■ **WHAT IS BEING ASKED**
Repeat exactly, and only, the lines below starting at the line that contains "correspond au dictionnaire" and ending at the line that contains "object avec fonction", inclusive of both.
== SOURCE DATA ==
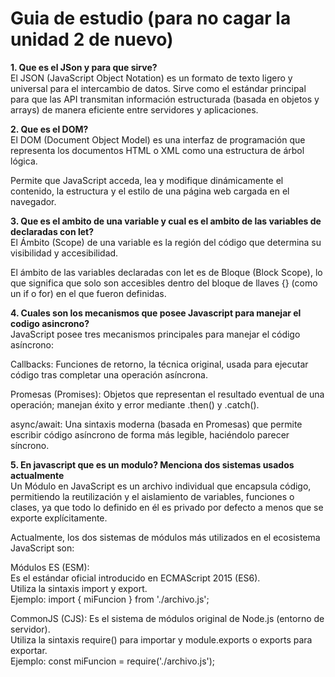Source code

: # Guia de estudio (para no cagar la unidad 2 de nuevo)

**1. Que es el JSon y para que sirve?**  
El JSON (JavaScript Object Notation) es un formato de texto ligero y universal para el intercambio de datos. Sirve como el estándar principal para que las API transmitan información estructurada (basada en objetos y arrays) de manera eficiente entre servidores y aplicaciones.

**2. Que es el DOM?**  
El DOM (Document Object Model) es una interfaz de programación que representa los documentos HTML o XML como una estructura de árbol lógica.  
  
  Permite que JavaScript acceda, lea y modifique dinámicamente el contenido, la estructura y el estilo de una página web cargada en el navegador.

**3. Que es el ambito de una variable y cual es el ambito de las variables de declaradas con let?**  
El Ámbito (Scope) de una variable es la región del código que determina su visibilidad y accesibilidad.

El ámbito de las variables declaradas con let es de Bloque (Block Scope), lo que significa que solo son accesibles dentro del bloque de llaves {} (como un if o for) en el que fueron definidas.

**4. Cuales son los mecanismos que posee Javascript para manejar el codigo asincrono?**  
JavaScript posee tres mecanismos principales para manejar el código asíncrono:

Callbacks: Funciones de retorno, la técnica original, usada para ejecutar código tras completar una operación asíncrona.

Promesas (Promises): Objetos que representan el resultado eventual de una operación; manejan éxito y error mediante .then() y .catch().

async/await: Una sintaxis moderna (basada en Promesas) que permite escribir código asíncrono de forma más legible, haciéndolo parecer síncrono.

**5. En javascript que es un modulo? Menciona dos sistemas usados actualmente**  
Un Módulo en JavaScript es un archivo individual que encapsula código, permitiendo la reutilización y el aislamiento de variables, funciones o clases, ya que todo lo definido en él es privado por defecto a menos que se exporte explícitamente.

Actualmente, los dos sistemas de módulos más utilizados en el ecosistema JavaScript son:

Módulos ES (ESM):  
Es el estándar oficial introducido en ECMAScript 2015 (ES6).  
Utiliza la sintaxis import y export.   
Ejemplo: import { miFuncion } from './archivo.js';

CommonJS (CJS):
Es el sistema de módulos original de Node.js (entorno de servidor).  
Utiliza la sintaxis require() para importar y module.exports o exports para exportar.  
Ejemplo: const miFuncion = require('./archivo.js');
===
== SOURCE DATA ==
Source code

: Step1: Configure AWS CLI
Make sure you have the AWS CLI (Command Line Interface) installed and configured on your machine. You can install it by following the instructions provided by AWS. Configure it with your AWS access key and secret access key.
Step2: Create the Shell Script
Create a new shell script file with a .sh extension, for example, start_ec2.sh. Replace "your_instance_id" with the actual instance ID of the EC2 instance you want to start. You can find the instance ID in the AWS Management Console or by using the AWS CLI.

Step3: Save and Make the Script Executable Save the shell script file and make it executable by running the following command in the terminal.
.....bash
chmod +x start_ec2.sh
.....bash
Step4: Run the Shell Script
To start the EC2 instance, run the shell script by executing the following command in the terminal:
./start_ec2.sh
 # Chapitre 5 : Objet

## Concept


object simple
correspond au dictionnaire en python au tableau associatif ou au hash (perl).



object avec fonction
===
■ **COMPLETED TASK**
correspond au dictionnaire en python au tableau associatif ou au hash (perl).



object avec fonction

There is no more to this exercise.